→ YOUR GOAL: Could you copy, word for word, only the lines from the one containing "Scribble представляла собой" through the last line of the records below, both included?

→ RECORDS FOR PROCESSING:
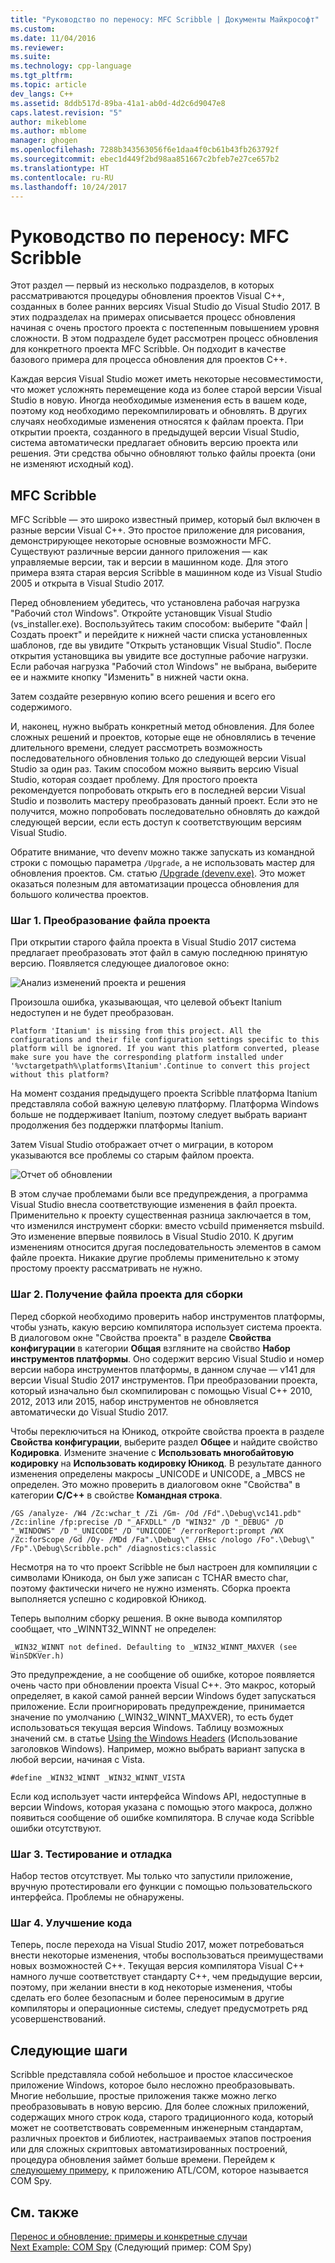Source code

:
 ```yaml
---
title: "Руководство по переносу: MFC Scribble | Документы Майкрософт"
ms.custom: 
ms.date: 11/04/2016
ms.reviewer: 
ms.suite: 
ms.technology: cpp-language
ms.tgt_pltfrm: 
ms.topic: article
dev_langs: C++
ms.assetid: 8ddb517d-89ba-41a1-ab0d-4d2c6d9047e8
caps.latest.revision: "5"
author: mikeblome
ms.author: mblome
manager: ghogen
ms.openlocfilehash: 7288b343563056f6e1daa4f0cb61b43fb263792f
ms.sourcegitcommit: ebec1d449f2bd98aa851667c2bfeb7e27ce657b2
ms.translationtype: HT
ms.contentlocale: ru-RU
ms.lasthandoff: 10/24/2017
---
```

# <a name="porting-guide-mfc-scribble"></a>Руководство по переносу: MFC Scribble
Этот раздел — первый из несколько подразделов, в которых рассматриваются процедуры обновления проектов Visual C++, созданных в более ранних версиях Visual Studio до Visual Studio 2017. В этих подразделах на примерах описывается процесс обновления начиная с очень простого проекта с постепенным повышением уровня сложности. В этом подразделе будет рассмотрен процесс обновления для конкретного проекта MFC Scribble. Он подходит в качестве базового примера для процесса обновления для проектов C++.  
  
 Каждая версия Visual Studio может иметь некоторые несовместимости, что может усложнять перемещение кода из более старой версии Visual Studio в новую. Иногда необходимые изменения есть в вашем коде, поэтому код необходимо перекомпилировать и обновлять. В других случаях необходимые изменения относятся к файлам проекта. При открытии проекта, созданного в предыдущей версии Visual Studio, система автоматически предлагает обновить версию проекта или решения. Эти средства обычно обновляют только файлы проекта (они не изменяют исходный код).  
  
## <a name="mfc-scribble"></a>MFC Scribble  
 MFC Scribble — это широко известный пример, который был включен в разные версии Visual C++. Это простое приложение для рисования, демонстрирующее некоторые основные возможности MFC. Существуют различные версии данного приложения — как управляемые версии, так и версии в машинном коде. Для этого примера взята старая версия Scribble в машинном коде из Visual Studio 2005 и открыта в Visual Studio 2017.  
  
 Перед обновлением убедитесь, что установлена рабочая нагрузка "Рабочий стол Windows". Откройте установщик Visual Studio (vs_installer.exe). Воспользуйтесь таким способом: выберите "Файл | Создать проект" и перейдите к нижней части списка установленных шаблонов, где вы увидите "Открыть установщик Visual Studio". После открытия установщика вы увидите все доступные рабочие нагрузки. Если рабочая нагрузка "Рабочий стол Windows" не выбрана, выберите ее и нажмите кнопку "Изменить" в нижней части окна. 


 Затем создайте резервную копию всего решения и всего его содержимого. 
 
 И, наконец, нужно выбрать конкретный метод обновления. Для более сложных решений и проектов, которые еще не обновлялись в течение длительного времени, следует рассмотреть возможность последовательного обновления только до следующей версии Visual Studio за один раз. Таким способом можно выявить версию Visual Studio, которая создает проблему. Для простого проекта рекомендуется попробовать открыть его в последней версии Visual Studio и позволить мастеру преобразовать данный проект. Если это не получится, можно попробовать последовательно обновлять до каждой следующей версии, если есть доступ к соответствующим версиям Visual Studio.  
  
 Обратите внимание, что devenv можно также запускать из командной строки с помощью параметра `/Upgrade`, а не использовать мастер для обновления проектов. См. статью [/Upgrade (devenv.exe)](/visualstudio/ide/reference/upgrade-devenv-exe). Это может оказаться полезным для автоматизации процесса обновления для большого количества проектов.  
  
### <a name="step-1-converting-the-project-file"></a>Шаг 1. Преобразование файла проекта  
 При открытии старого файла проекта в Visual Studio 2017 система предлагает преобразовать этот файл в самую последнюю принятую версию. Появляется следующее диалоговое окно:  
  
 ![Анализ изменений проекта и решения](../porting/media/scribbleprojectupgrade.PNG "ScribbleProjectUpgrade")  
  
 Произошла ошибка, указывающая, что целевой объект Itanium недоступен и не будет преобразован.  
  
```Output  
Platform 'Itanium' is missing from this project. All the configurations and their file configuration settings specific to this platform will be ignored. If you want this platform converted, please make sure you have the corresponding platform installed under '%vctargetpath%\platforms\Itanium'.Continue to convert this project without this platform?  
```  
  
 На момент создания предыдущего проекта Scribble платформа Itanium представляла собой важную целевую платформу. Платформа Windows больше не поддерживает Itanium, поэтому следует выбрать вариант продолжения без поддержки платформы Itanium.  
  
 Затем Visual Studio отображает отчет о миграции, в котором указываются все проблемы со старым файлом проекта.  
  
 ![Отчет об обновлении](../porting/media/scribblemigrationreport.PNG "ScribbleMigrationReport")  
  
 В этом случае проблемами были все предупреждения, а программа Visual Studio внесла соответствующие изменения в файл проекта. Применительно к проекту существенная разница заключается в том, что изменился инструмент сборки: вместо vcbuild применяется msbuild. Это изменение впервые появилось в Visual Studio 2010. К другим изменениям относится другая последовательность элементов в самом файле проекта. Никакие другие проблемы применительно к этому простому проекту рассматривать не нужно.  
  
### <a name="step-2-getting-it-to-build"></a>Шаг 2. Получение файла проекта для сборки  
 Перед сборкой необходимо проверить набор инструментов платформы, чтобы узнать, какую версию компилятора использует система проекта. В диалоговом окне "Свойства проекта" в разделе **Свойства конфигурации** в категории **Общая** взгляните на свойство **Набор инструментов платформы**. Оно содержит версию Visual Studio и номер версии набора инструментов платформы, в данном случае — v141 для версии Visual Studio 2017 инструментов. При преобразовании проекта, который изначально был скомпилирован с помощью Visual C++ 2010, 2012, 2013 или 2015, набор инструментов не обновляется автоматически до Visual Studio 2017.   
  
  Чтобы переключиться на Юникод, откройте свойства проекта в разделе **Свойства конфигурации**, выберите раздел **Общее** и найдите свойство **Кодировка**. Измените значение с **Использовать многобайтовую кодировку** на **Использовать кодировку Юникод**. В результате данного изменения определены макросы _UNICODE и UNICODE, а _MBCS не определен. Это можно проверить в диалоговом окне "Свойства" в категории **C/C++** в свойстве **Командная строка**.  
  
```Output  
/GS /analyze- /W4 /Zc:wchar_t /Zi /Gm- /Od /Fd".\Debug\vc141.pdb" /Zc:inline /fp:precise /D "_AFXDLL" /D "WIN32" /D "_DEBUG" /D "_WINDOWS" /D "_UNICODE" /D "UNICODE" /errorReport:prompt /WX /Zc:forScope /Gd /Oy- /MDd /Fa".\Debug\" /EHsc /nologo /Fo".\Debug\" /Fp".\Debug\Scribble.pch" /diagnostics:classic 
```  
  
 Несмотря на то что проект Scribble не был настроен для компиляции с символами Юникода, он был уже записан с TCHAR вместо char, поэтому фактически ничего не нужно изменять. Сборка проекта выполняется успешно с кодировкой Юникод.  
  
 Теперь выполним сборку решения. В окне вывода компилятор сообщает, что _WINNT32_WINNT не определен:  
  
```Output  
_WIN32_WINNT not defined. Defaulting to _WIN32_WINNT_MAXVER (see WinSDKVer.h)  
```  
  
 Это предупреждение, а не сообщение об ошибке, которое появляется очень часто при обновлении проекта Visual C++. Это макрос, который определяет, в какой самой ранней версии Windows будет запускаться приложение. Если проигнорировать предупреждение, принимается значение по умолчанию (_WIN32_WINNT_MAXVER), то есть будет использоваться текущая версия Windows. Таблицу возможных значений см. в статье [Using the Windows Headers](https://msdn.microsoft.com/en-us/library/aa383745.aspx) (Использование заголовков Windows). Например, можно выбрать вариант запуска в любой версии, начиная с Vista.  
  
```  
#define _WIN32_WINNT _WIN32_WINNT_VISTA  
```  
  
 Если код использует части интерфейса Windows API, недоступные в версии Windows, которая указана с помощью этого макроса, должно появиться сообщение об ошибке компилятора. В случае кода Scribble ошибки отсутствуют.  
  
### <a name="step-3-testing-and-debugging"></a>Шаг 3. Тестирование и отладка  
 Набор тестов отсутствует. Мы только что запустили приложение, вручную протестировали его функции с помощью пользовательского интерфейса. Проблемы не обнаружены.  
  
### <a name="step-4-improve-the-code"></a>Шаг 4. Улучшение кода  
 Теперь, после перехода на Visual Studio 2017, может потребоваться внести некоторые изменения, чтобы воспользоваться преимуществами новых возможностей C++. Текущая версия компилятора Visual C++ намного лучше соответствует стандарту C++, чем предыдущие версии, поэтому, при желании внести в код некоторые изменения, чтобы сделать его более безопасным и более переносимым в другие компиляторы и операционные системы, следует предусмотреть ряд усовершенствований.  
  
## <a name="next-steps"></a>Следующие шаги  
 Scribble представляла собой небольшое и простое классическое приложение Windows, которое было несложно преобразовывать. Многие небольшие, простые приложения также можно легко преобразовывать в новую версию.  Для более сложных приложений, содержащих много строк кода, старого традиционного кода, который может не соответствовать современным инженерным стандартам, различных проектов и библиотек, настраиваемых этапов построения или для сложных скриптовых автоматизированных построений, процедура обновления займет больше времени. Перейдем к [следующему примеру](../porting/porting-guide-com-spy.md), к приложению ATL/COM, которое называется COM Spy.  
  
## <a name="see-also"></a>См. также  
 [Перенос и обновление: примеры и конкретные случаи](../porting/porting-and-upgrading-examples-and-case-studies.md)   
 [Next Example: COM Spy](../porting/porting-guide-com-spy.md) (Следующий пример: COM Spy)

→ WRITTEN SOLUTION:
 Scribble представляла собой небольшое и простое классическое приложение Windows, которое было несложно преобразовывать. Многие небольшие, простые приложения также можно легко преобразовывать в новую версию.  Для более сложных приложений, содержащих много строк кода, старого традиционного кода, который может не соответствовать современным инженерным стандартам, различных проектов и библиотек, настраиваемых этапов построения или для сложных скриптовых автоматизированных построений, процедура обновления займет больше времени. Перейдем к [следующему примеру](../porting/porting-guide-com-spy.md), к приложению ATL/COM, которое называется COM Spy.  
  
## <a name="see-also"></a>См. также  
 [Перенос и обновление: примеры и конкретные случаи](../porting/porting-and-upgrading-examples-and-case-studies.md)   
 [Next Example: COM Spy](../porting/porting-guide-com-spy.md) (Следующий пример: COM Spy)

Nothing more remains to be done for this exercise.